*** Data for processing Section Begins ***

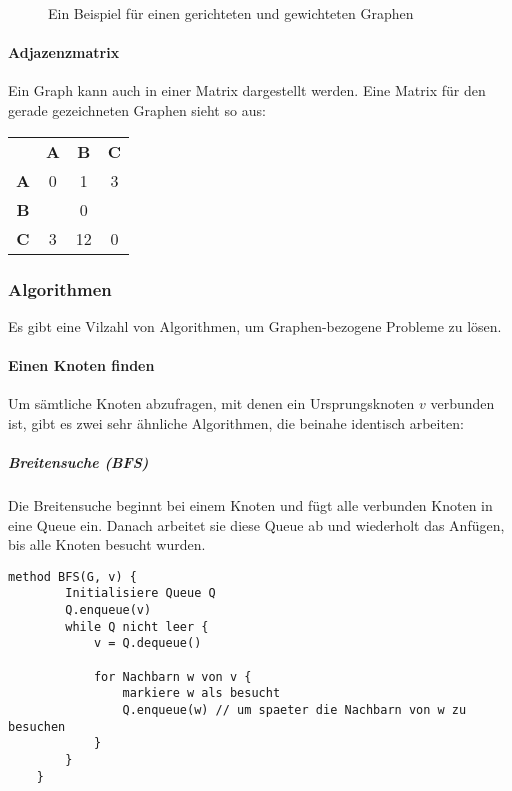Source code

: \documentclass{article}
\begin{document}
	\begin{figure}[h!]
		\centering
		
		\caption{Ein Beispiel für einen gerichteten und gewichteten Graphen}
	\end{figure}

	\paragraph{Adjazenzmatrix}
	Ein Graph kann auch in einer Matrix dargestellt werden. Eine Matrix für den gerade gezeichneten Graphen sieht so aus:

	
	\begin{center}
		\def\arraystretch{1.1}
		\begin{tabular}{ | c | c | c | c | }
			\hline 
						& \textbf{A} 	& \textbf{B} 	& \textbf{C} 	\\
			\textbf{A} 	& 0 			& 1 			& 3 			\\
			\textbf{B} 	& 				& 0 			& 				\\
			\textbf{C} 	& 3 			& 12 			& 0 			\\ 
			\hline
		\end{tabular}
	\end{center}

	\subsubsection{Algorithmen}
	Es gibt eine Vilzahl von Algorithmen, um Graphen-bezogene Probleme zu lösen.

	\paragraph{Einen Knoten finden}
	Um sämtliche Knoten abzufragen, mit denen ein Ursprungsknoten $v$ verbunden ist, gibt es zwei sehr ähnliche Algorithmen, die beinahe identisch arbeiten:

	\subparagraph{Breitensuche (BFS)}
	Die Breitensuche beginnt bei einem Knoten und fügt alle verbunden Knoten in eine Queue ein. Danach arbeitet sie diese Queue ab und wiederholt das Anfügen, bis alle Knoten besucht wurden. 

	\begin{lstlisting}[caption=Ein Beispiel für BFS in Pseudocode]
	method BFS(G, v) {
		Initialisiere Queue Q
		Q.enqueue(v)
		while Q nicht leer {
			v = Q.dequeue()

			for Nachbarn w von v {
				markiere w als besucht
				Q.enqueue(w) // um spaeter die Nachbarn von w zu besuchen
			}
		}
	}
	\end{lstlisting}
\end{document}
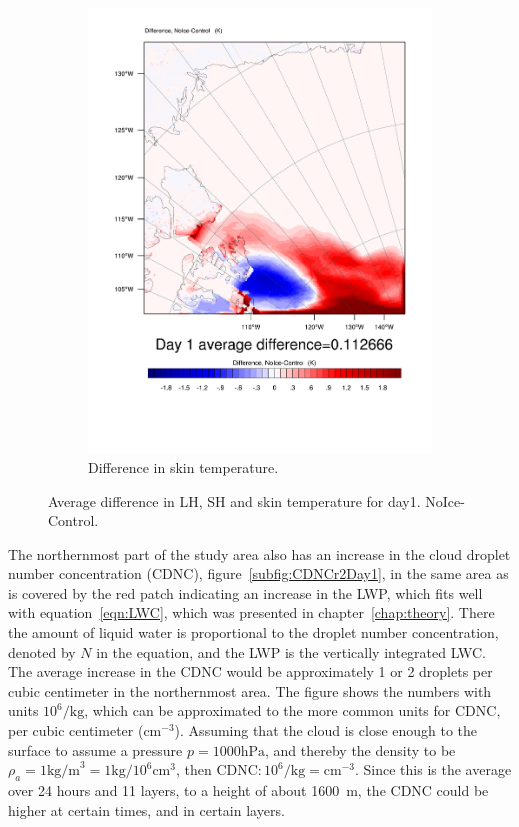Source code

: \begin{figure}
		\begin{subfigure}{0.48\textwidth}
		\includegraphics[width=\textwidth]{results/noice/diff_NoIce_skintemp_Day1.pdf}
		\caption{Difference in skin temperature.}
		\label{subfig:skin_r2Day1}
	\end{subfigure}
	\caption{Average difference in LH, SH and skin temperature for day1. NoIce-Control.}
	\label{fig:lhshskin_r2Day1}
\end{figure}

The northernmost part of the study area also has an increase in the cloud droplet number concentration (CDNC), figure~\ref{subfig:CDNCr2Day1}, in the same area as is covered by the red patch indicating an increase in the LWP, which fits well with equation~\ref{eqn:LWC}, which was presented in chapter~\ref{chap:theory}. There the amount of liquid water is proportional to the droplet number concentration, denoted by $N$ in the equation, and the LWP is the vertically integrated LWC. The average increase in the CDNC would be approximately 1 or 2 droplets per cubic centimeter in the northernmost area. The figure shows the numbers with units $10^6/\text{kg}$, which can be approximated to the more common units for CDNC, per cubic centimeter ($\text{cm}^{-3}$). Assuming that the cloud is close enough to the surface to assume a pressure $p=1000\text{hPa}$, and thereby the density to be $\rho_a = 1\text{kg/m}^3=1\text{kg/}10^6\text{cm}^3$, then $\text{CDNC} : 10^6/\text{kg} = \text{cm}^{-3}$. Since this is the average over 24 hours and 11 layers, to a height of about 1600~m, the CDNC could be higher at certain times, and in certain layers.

*** Data for processing Section Ends ***

Work instructions — Copy all entries exactly; skip pictures.

Written answer —
Source code

: \documentclass{article}
\begin{document}
	\begin{figure}[h!]
		\centering
		
		\caption{Ein Beispiel für einen gerichteten und gewichteten Graphen}
	\end{figure}

	\paragraph{Adjazenzmatrix}
	Ein Graph kann auch in einer Matrix dargestellt werden. Eine Matrix für den gerade gezeichneten Graphen sieht so aus:

	
	\begin{center}
		\def\arraystretch{1.1}
		\begin{tabular}{ | c | c | c | c | }
			\hline 
						& \textbf{A} 	& \textbf{B} 	& \textbf{C} 	\\
			\textbf{A} 	& 0 			& 1 			& 3 			\\
			\textbf{B} 	& 				& 0 			& 				\\
			\textbf{C} 	& 3 			& 12 			& 0 			\\ 
			\hline
		\end{tabular}
	\end{center}

	\subsubsection{Algorithmen}
	Es gibt eine Vilzahl von Algorithmen, um Graphen-bezogene Probleme zu lösen.

	\paragraph{Einen Knoten finden}
	Um sämtliche Knoten abzufragen, mit denen ein Ursprungsknoten $v$ verbunden ist, gibt es zwei sehr ähnliche Algorithmen, die beinahe identisch arbeiten:

	\subparagraph{Breitensuche (BFS)}
	Die Breitensuche beginnt bei einem Knoten und fügt alle verbunden Knoten in eine Queue ein. Danach arbeitet sie diese Queue ab und wiederholt das Anfügen, bis alle Knoten besucht wurden. 

	\begin{lstlisting}[caption=Ein Beispiel für BFS in Pseudocode]
	method BFS(G, v) {
		Initialisiere Queue Q
		Q.enqueue(v)
		while Q nicht leer {
			v = Q.dequeue()

			for Nachbarn w von v {
				markiere w als besucht
				Q.enqueue(w) // um spaeter die Nachbarn von w zu besuchen
			}
		}
	}
	\end{lstlisting}
\end{document}
Source code

: \begin{figure}
		\begin{subfigure}{0.48\textwidth}
		\includegraphics[width=\textwidth]{results/noice/diff_NoIce_skintemp_Day1.pdf}
		\caption{Difference in skin temperature.}
		\label{subfig:skin_r2Day1}
	\end{subfigure}
	\caption{Average difference in LH, SH and skin temperature for day1. NoIce-Control.}
	\label{fig:lhshskin_r2Day1}
\end{figure}

The northernmost part of the study area also has an increase in the cloud droplet number concentration (CDNC), figure~\ref{subfig:CDNCr2Day1}, in the same area as is covered by the red patch indicating an increase in the LWP, which fits well with equation~\ref{eqn:LWC}, which was presented in chapter~\ref{chap:theory}. There the amount of liquid water is proportional to the droplet number concentration, denoted by $N$ in the equation, and the LWP is the vertically integrated LWC. The average increase in the CDNC would be approximately 1 or 2 droplets per cubic centimeter in the northernmost area. The figure shows the numbers with units $10^6/\text{kg}$, which can be approximated to the more common units for CDNC, per cubic centimeter ($\text{cm}^{-3}$). Assuming that the cloud is close enough to the surface to assume a pressure $p=1000\text{hPa}$, and thereby the density to be $\rho_a = 1\text{kg/m}^3=1\text{kg/}10^6\text{cm}^3$, then $\text{CDNC} : 10^6/\text{kg} = \text{cm}^{-3}$. Since this is the average over 24 hours and 11 layers, to a height of about 1600~m, the CDNC could be higher at certain times, and in certain layers.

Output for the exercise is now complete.